When I was in high school, my friends called me “Mama Tiff”. Yes, I was a little bossy, and I still am, but it was more than that. The nature of a woman is to nurture.

My 2-year-old loves to nurture her baby dolls, she holds them, pats their backs and sings them to sleep. Even now, she’s trying to put a pillow under our sleeping dog’s head. My 7-year-old is a little mama too, she is my right hand and helps me with her two baby sisters every day.

This isn’t a mother-thing, it’s a girl-thing. A girl’s desire to care for others exists long before she has children. It’s an ability and a gift that God puts in every woman, it’s our purpose and our privilege to be the nurturers and caretakers in our world.

So why do we have so many lost and hurting people in the world? Well, a small part of the issue, I believe, is that as women, we forget to extend our nurturing hearts beyond the walls of our own homes. We can be totally on point in our child raising, our housekeeping, our wifey-ing (and that’s all important), but we can so easily miss the big picture.
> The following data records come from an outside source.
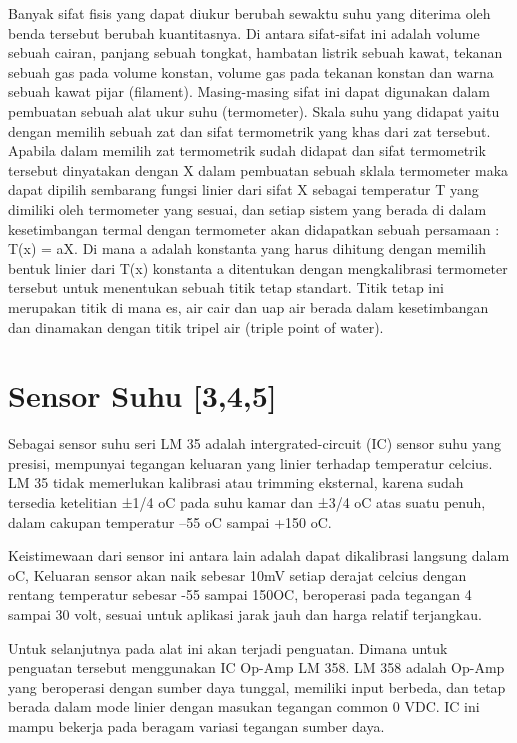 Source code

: \documentclass{jtetiproposalskripsi}
\begin{document}
	
	
Banyak sifat fisis yang dapat diukur berubah sewaktu suhu yang diterima oleh benda tersebut berubah kuantitasnya. Di antara sifat-sifat ini adalah volume sebuah cairan, panjang sebuah tongkat, hambatan listrik sebuah kawat, tekanan sebuah gas pada volume konstan, volume gas pada tekanan konstan dan warna sebuah kawat pijar (filament). Masing-masing sifat ini dapat digunakan dalam pembuatan sebuah alat ukur suhu (termometer). Skala suhu yang didapat yaitu dengan memilih sebuah zat dan sifat termometrik yang khas dari zat tersebut. Apabila dalam memilih zat termometrik sudah didapat dan sifat termometrik tersebut dinyatakan dengan X dalam pembuatan sebuah sklala termometer maka dapat dipilih sembarang fungsi linier dari sifat X sebagai temperatur T yang dimiliki oleh termometer yang sesuai, dan setiap sistem yang berada di dalam kesetimbangan termal dengan termometer akan didapatkan sebuah persamaan : T(x) = aX. Di mana a adalah konstanta yang harus dihitung dengan memilih bentuk linier dari T(x) konstanta a ditentukan dengan mengkalibrasi termometer tersebut untuk menentukan sebuah titik tetap standart. Titik tetap ini merupakan titik di mana es, air cair dan uap air berada dalam kesetimbangan dan dinamakan dengan titik tripel air (triple point of water).
	


\section{Sensor Suhu [3,4,5]}

Sebagai sensor suhu seri LM 35 adalah intergrated-circuit (IC) sensor suhu yang presisi, mempunyai tegangan keluaran yang linier terhadap temperatur celcius. LM 35 tidak memerlukan kalibrasi atau trimming eksternal, karena sudah tersedia ketelitian ±1/4 oC pada suhu kamar dan ±3/4 oC atas suatu penuh, dalam cakupan temperatur –55 oC sampai +150 oC.


Keistimewaan dari sensor ini antara lain adalah dapat dikalibrasi langsung dalam oC, Keluaran sensor akan naik sebesar 10mV setiap derajat celcius dengan rentang temperatur sebesar -55 sampai 150OC, beroperasi pada tegangan 4 sampai 30 volt, sesuai untuk aplikasi jarak jauh dan  harga relatif terjangkau.

Untuk selanjutnya pada alat ini akan terjadi penguatan. Dimana untuk penguatan tersebut menggunakan IC Op-Amp LM 358. LM 358 adalah Op-Amp yang beroperasi dengan sumber daya tunggal, memiliki input berbeda, dan tetap berada dalam mode linier dengan masukan tegangan common 0 VDC. IC ini mampu bekerja pada beragam variasi tegangan sumber daya.
\end{document}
God gave us the gift of nurturing so that we can care for His people, not just our people. He calls us to care for the church, the orphan, the widow, the world, not just ourselves, our spouses and our children.

I’m not saying that we should all be Mother Teresa (although we have the potential to do what she did) but I am saying that we have a greater purpose beyond our intimate circle of relationships. We have a purpose beyond our four walls. Our gift to nurture has the capacity to reach beyond our family. It’s a gift that God intended for us to use selflessly, not selfishly.

Loving outside of your family (the people that already love you back) is hard but it’s what God has called us to do.

“If you love only those who love you, why should you get credit for that? Even sinners love those who love them!” Luke 6:32 (NLT)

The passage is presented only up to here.